Indeed, my main personal experience with Lambda so far has been in writing an 
Alexa skill in my spare time.  It’s been quite fun, and very instructive in the 
benefits and pitfalls of lambda.

My main takehomes so far:

1.  I love the fact that there’s basically no code at all other than that 
required to deliver the actual skill.

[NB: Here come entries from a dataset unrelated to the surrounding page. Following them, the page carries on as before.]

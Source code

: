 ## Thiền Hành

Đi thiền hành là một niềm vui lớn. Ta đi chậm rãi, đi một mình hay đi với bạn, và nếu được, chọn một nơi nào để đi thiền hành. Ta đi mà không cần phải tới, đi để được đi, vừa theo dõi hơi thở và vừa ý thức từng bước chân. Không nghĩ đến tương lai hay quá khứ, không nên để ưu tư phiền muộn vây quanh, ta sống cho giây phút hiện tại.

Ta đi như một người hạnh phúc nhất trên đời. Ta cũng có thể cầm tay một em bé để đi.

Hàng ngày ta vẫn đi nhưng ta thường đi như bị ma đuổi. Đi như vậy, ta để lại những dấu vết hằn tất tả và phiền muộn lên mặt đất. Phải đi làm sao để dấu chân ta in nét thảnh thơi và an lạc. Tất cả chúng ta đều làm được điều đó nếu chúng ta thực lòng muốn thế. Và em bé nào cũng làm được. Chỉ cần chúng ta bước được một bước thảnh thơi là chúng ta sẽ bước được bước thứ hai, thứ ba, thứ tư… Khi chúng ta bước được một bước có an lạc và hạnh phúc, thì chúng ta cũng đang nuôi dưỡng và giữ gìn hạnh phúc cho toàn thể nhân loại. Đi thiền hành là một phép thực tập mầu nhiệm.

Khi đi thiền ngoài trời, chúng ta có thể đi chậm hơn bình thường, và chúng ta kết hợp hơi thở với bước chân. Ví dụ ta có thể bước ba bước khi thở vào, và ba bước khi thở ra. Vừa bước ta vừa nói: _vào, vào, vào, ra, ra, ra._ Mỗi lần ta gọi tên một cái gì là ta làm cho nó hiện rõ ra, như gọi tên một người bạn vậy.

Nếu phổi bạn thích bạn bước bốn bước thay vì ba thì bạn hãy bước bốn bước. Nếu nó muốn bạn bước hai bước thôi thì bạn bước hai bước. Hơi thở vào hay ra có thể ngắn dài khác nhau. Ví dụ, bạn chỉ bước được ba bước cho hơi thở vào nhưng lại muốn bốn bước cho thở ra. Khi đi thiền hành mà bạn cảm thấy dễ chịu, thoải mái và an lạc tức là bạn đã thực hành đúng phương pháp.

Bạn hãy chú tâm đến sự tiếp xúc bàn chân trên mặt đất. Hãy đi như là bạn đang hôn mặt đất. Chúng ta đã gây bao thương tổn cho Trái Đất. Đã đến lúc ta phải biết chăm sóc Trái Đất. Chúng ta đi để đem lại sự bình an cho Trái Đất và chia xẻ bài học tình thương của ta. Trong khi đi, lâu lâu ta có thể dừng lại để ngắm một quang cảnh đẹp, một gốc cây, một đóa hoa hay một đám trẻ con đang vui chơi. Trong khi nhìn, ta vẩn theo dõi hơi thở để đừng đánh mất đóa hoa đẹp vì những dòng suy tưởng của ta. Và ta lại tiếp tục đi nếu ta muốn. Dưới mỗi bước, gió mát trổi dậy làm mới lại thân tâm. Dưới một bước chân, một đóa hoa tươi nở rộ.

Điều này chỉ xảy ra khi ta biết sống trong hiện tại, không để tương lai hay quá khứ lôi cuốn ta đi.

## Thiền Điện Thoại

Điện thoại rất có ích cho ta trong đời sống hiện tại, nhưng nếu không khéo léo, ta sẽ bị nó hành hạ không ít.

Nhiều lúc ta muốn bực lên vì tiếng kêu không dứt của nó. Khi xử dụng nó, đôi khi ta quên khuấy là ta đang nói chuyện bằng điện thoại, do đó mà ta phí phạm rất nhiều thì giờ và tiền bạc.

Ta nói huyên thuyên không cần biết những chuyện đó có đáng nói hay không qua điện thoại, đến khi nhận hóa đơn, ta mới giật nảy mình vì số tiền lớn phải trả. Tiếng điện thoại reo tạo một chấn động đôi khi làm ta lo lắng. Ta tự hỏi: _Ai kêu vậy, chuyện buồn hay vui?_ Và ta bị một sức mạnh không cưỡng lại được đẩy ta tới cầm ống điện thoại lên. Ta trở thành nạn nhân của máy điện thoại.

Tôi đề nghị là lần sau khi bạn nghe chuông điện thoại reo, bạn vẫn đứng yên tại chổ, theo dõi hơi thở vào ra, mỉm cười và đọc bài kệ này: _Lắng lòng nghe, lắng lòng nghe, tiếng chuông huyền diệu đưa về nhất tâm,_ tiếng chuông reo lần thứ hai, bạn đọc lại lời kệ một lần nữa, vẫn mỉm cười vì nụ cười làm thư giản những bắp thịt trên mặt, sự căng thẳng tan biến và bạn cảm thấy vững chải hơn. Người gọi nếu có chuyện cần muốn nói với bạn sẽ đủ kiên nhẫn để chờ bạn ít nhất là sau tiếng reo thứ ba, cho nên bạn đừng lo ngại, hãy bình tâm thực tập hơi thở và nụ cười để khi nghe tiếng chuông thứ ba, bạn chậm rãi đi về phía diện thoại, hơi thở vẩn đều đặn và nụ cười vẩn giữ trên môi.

Just handler functions for the incoming 
requests (Intents, as Amazon call them)

2.  Debugging is awkward.  There is no interactive debugging, as far as I can 
tell.   Log inspection is about all you have, and some errors are obtuse (for 
example, some valid Node.js constructs produce syntax errors on Lambda, and 
it’s very hard to track down when it happens - unit tests all pass locally but 
then you get a syntax error in the LogWatch logs, with a useless stack trace 
that doesn’t tell you where the syntax error is).  Debugging and unit testing 
on your laptop is hard to do; many Alexa APIs rely on real hardware functions 
and the simulators don’t handle them.

3.  Persistence of data is fairly straightforward using S3 buckets or DynamoDB, 
and I haven’t noticed latency issues with those (of course the interactions are 
on a human timescale, so latency isn’t really much of an issue)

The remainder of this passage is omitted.